Print version ISSN 0100-4042On-line version ISSN 1678-7064

Quím. Nova vol.30 no.1 São Paulo Jan./Feb. 2007

http://dx.doi.org/10.1590/S0100-40422007000100018 

ARTIGO

 

Quantificação de sulfadimetoxina em leite por cromatografia líquida de alta eficiência

 

Sulfadimethoxyne quantification in milk by high performance liquid chromatography

 

 

Carlos Willian Feltrin; Ana Maria de Souza Mello; João Gabriel Rosa dos Santos; Marcelo Volpatto Marques; Nair Maria Seibel; Luiz Antonio Mazzini Fontoura*

Departamento de Química, Fundação de Ciência e Tecnologia, Av. das Indústrias, 2270, 94930-230 Cachoeirinha – RS, Brasil

 

 


ABSTRACT

A method for HPLC determination of sulfadimethoxyne in milk is presented. The analyte isolation and concentration were performed by solid-phase extraction through a C-8 cartridge, pre-conditioned with hexane, methanol and water and eluted with MeOH. The recovery determination was done with a spiked solution of 20, 50 or 100 µg L-1. In this concentration range, the recovery was 83.2% with a RDS of 15.4%. For quantification, a Zorbax Eclipse XDB-C8 (4.6 mm x 150 mm, 5 µm), a mobile phase of MeCN: 0.01 mol L-1 KH2PO4 aq. (1:4), and a variable wavelength detector (275 nm) were used.

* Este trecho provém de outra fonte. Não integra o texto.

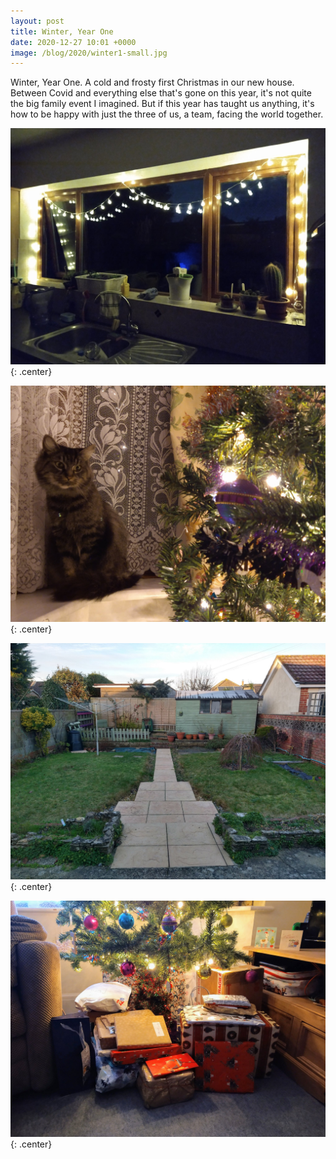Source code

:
 ```yaml
---
layout: post
title: Winter, Year One
date: 2020-12-27 10:01 +0000
image: /blog/2020/winter1-small.jpg
---
```


Winter, Year One. A cold and frosty first Christmas in our new house. Between Covid and everything else that's gone on this year, it's not quite the big family event I imagined. But if this year has taught us anything, it's how to be happy with just the three of us, a team, facing the world together.

![](/blog/2020/winter1.jpg){: .center}

![](/blog/2020/winter2.jpg){: .center}

![](/blog/2020/winter3.jpg){: .center}

![](/blog/2020/winter4.jpg){: .center}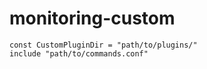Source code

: # monitoring-custom

```
const CustomPluginDir = "path/to/plugins/"
include "path/to/commands.conf"
```
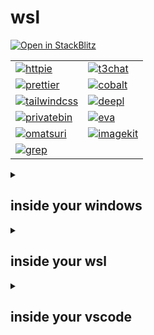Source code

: # wsl

[![Open in StackBlitz](https://developer.stackblitz.com/img/open_in_stackblitz.svg)](https://stackblitz.com/github/haikalrowi/wsl)

|                                                                                                       |                                                                                             |
| ----------------------------------------------------------------------------------------------------- | ------------------------------------------------------------------------------------------- |
| [![httpie](https://avatars.githubusercontent.com/u/24454777?s=48)](https://req.new)                   | [![t3chat](https://t3.chat/favicon.ico)](https://t3.chat)                                   |
| [![prettier](https://avatars.githubusercontent.com/u/25822731?s=48)](https://prettier.io/playground)  | [![cobalt](https://cobalt.tools/icons/maskable/48.png)](https://cobalt.tools)               |
| [![tailwindcss](https://avatars.githubusercontent.com/u/67109815?s=48)](https://play.tailwindcss.com) | [![deepl](https://avatars.githubusercontent.com/u/83310993?s=48)](https://www.deepl.com/en) |
| [![privatebin](https://avatars.githubusercontent.com/u/20367028?s=48)](https://privatebin.net)        | [![eva](https://colors.eva.design/favicon.ico)](https://colors.eva.design)                  |
| [![omatsuri](https://omatsuri.app/assets/favicon.ico)](https://omatsuri.app)                          | [![imagekit](https://imagekit.io/icons/icon-48x48.png)](https://imagekit.io/tools)          |
| [![grep](https://grep.app/icon.png)](https://grep.app)                                                |

<details>

<summary>

## inside your windows

</summary>

### .wslconfig

> ```md
> [wsl2]
> kernelCommandLine="sysctl.vm.swappiness=10"
> swap=4294967296
> networkingMode=mirrored
> ```

### reset wsl and remove vscode user data

> > powershell ps ps1
>
> **one line copy paste**
>
> ```md
> wsl --shutdown; wsl --unregister Ubuntu; Remove-Item -Path $env:APPDATA\Code -Recurse; Remove-Item -Path $env:USERPROFILE\.vscode -Recurse
> ```
>
> <details>
>
> <summary>read more</summary>
>
> **reset wsl**
>
> ```md
> wsl --shutdown
> ```
>
> ```md
> wsl --unregister Ubuntu
> ```
>
> - https://learn.microsoft.com/en-us/windows/wsl/basic-commands
>
> **remove vscode user data**
>
> ```md
> Remove-Item -Path $env:APPDATA\Code -Recurse
> ```
>
> ```md
> Remove-Item -Path $env:USERPROFILE\.vscode -Recurse
> ```
>
> - https://code.visualstudio.com/docs/setup/uninstall#_clean-uninstall
>
> </details>

</details>

<details>

<summary>

## inside your wsl

</summary>

### pnpm and node.js

> > shellscript bash sh shell zsh
>
> ```md
> curl -fsSL https://get.pnpm.io/install.sh | sh - &&
> source ~/.bashrc &&
> pnpm env use --global lts
> ```
>
> - https://pnpm.io/installation#on-posix-systems
> - https://pnpm.io/cli/env#use

### ghcr.io/devcontainers/features/common-utils

> > shellscript bash sh shell zsh
>
> ```md
> DFCU="./.dfcu" &&
> mkdir $DFCU &&
> cd $DFCU &&
> curl -LO https://github.com/devcontainers/features/raw/refs/heads/main/src/common-utils/install.sh &&
> curl -LO https://github.com/devcontainers/features/raw/refs/heads/main/src/common-utils/main.sh &&
> sudo INSTALLZSH="false" CONFIGUREZSHASDEFAULTSHELL="false" INSTALLOHMYZSH="false" INSTALLOHMYZSHCONFIG="false" UPGRADEPACKAGES="false" sh install.sh
> ```
>
> - https://github.com/devcontainers/features/tree/main/src/common-utils

### bun

> > shellscript bash sh shell zsh
>
> ```md
> curl -fsSL https://bun.com/install | bash
> ```
>
> - https://bun.com/docs/installation

</details>

<details>

<summary>

## inside your vscode

</summary>

### install extensions

> > shellscript bash sh shell zsh
>
> ```md
> code --install-extension bradlc.vscode-tailwindcss &
> code --install-extension dbaeumer.vscode-eslint &
> code --install-extension esbenp.prettier-vscode &
> code --install-extension fill-labs.dependi &
> code --install-extension streetsidesoftware.code-spell-checker &
> wait
> ```

### vercel/next.js

> > shellscript bash sh shell zsh
>
> ```md
> PROJECT_NAME="./" &&
> pnpm dlx create-next-app@15 $PROJECT_NAME --reset-preferences &&
> cd $PROJECT_NAME &&
> pnpm add --save-dev prettier@3 &&
> pnpm add --save-dev prettier-plugin-organize-imports@4 &&
> pnpm add --save-dev prettier-plugin-tailwindcss@0.6 &&
> echo "{\"plugins\":[\"prettier-plugin-organize-imports\",\"prettier-plugin-tailwindcss\"]}" > .prettierrc &&
> echo 'pnpm-lock.yaml' > .prettierignore
> ```
>
> - https://nextjs.org/docs/app/api-reference/cli/create-next-app
> - https://prettier.io/docs/install
> - https://github.com/simonhaenisch/prettier-plugin-organize-imports
> - https://github.com/tailwindlabs/prettier-plugin-tailwindcss
>
> > shellscript bash sh shell zsh
>
> ```
> echo "public-hoist-pattern[]=*eslint-plugin-*" > .npmrc
> ```
>
> > shellscript bash sh shell zsh
>
> ```md
> pnpm pkg set scripts.dev="rm -rf .next/ && next dev --turbopack" &&
> pnpm pkg set scripts.build="rm -rf .next/ && next build"
> ```
>
> > shellscript bash sh shell zsh
>
> ```md
> rm -rf node_modules/ pnpm-lock.yaml && pnpm install && pnpm outdated
> ```
>
>  <s>
>
> > shellscript bash sh shell zsh
>
> ```md
> pnpm install next-international@1
> ```
>
> - https://next-international.vercel.app/docs/app-setup
>
> </s>
>
> > shellscript bash sh shell zsh
>
> ```md
> pnpm add --save-dev husky@9 &&
> pnpm exec husky init
> ```
>
> - https://typicode.github.io/husky/get-started.html

### shadcn-ui/ui

> > shellscript bash sh shell zsh
>
> ```md
> pnpm dlx shadcn@2 add button
> ```
>
> - https://ui.shadcn.com/docs/tailwind-v4#changelog
> - https://ui.shadcn.com/docs/cli

### supabase/supabase

> > shellscript bash sh shell zsh
>
> ```md
> pnpm exec shadcn add https://supabase.com/ui/r/supabase-client-nextjs.json
> ```
>
> - https://supabase.com/ui/docs/nextjs/client

<s>

### prisma/prisma

> > shellscript bash sh shell zsh
>
> ```md
> pnpm add --save-dev prisma@6 &&
> pnpm exec prisma init --datasource-provider sqlite --url file:./dev.db --with-model &&
> pnpm exec prisma migrate dev --name init &&
> pnpm exec prisma migrate reset --force
> ```
>
> - https://www.prisma.io/docs/orm/reference/prisma-cli-reference#init

</s>

</details>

Keywords: sulfadimethoxyne; milk; HPLC.


 

 

INTRODUÇÃO

Sulfonamidas, assim como outras classes de antibióticos, têm sido administradas ao gado leiteiro com objetivos terapêutico, profilático ou, ainda, como estimulante de crescimento. Uma conseqüência dessa prática é a ocorrência de resíduos desses medicamentos no leite, que, mesmo em quantidades traços, podem causar problemas de saúde, como o aparecimento de reações tóxicas no consumidor ou um aumento da resistência de determinadas bactérias ao agente antimicrobiano. Segundo a Agência Nacional de Vigilância Sanitária (ANVISA), são alvo de controle sulfadimetoxina (1) sulfatiazol (2) e sulfametazina (3), tendo sido estabelecido um limite máximo de resíduo (LMR) de 100 µg kg-1 para o somatório das três sulfonamidas1. A Figura 1 apresenta as estruturas químicas das três sulfas.

 

 

A Associação dos Químicos Analíticos Oficiais (AOAC) descreve um método para quantificação de sulfas em leite2 que inclui os compostos 1-3. As sulfas são isoladas por extração líquido-líquido com clorofórmio/acetona (2:1) e analisadas por cromatografia líquida de alta eficiência (CLAE) em coluna C-18, tendo misturas de MeOH e KH2PO4 aq. 0,1 mol L-1 como eluente. O método, entretanto, não possibilita a quantificação simultânea das três sulfas e oferece baixa recuperação para sulfadimetoxina (1) e sulfatiazol (2). Além disso, apresenta os inconvenientes comuns à extração líquido-líquido, como formação de emulsões e grande consumo de solventes.

Alternativamente, a extração em fase sólida (EFS) tem sido bastante empregada em determinações semelhantes. Entre outras vantagens, a EFS pode levar a uma diminuição de tempo de preparo de amostra, bem como do volume total de solvente consumido no procedimento. Pode, ainda, proporcionar uma concentração do analito de interesse e a eliminação de interferentes3,4. De fato, há alguns relatos na literatura sobre o uso da EFS no isolamento de sulfas em leite5-8, embora o método tenha sido, algumas vezes, criticado por sua eventual falta de reprodutibilidade ou baixa capacidade de recuperação7,8. Além da EFS em cartuchos, também a dispersão da matriz na fase sólida tem sido relatada7-10. Como alternativa à fase sólida C-189,10, outras fases como os trocadores de íons vêm encontrando emprego5,6,11.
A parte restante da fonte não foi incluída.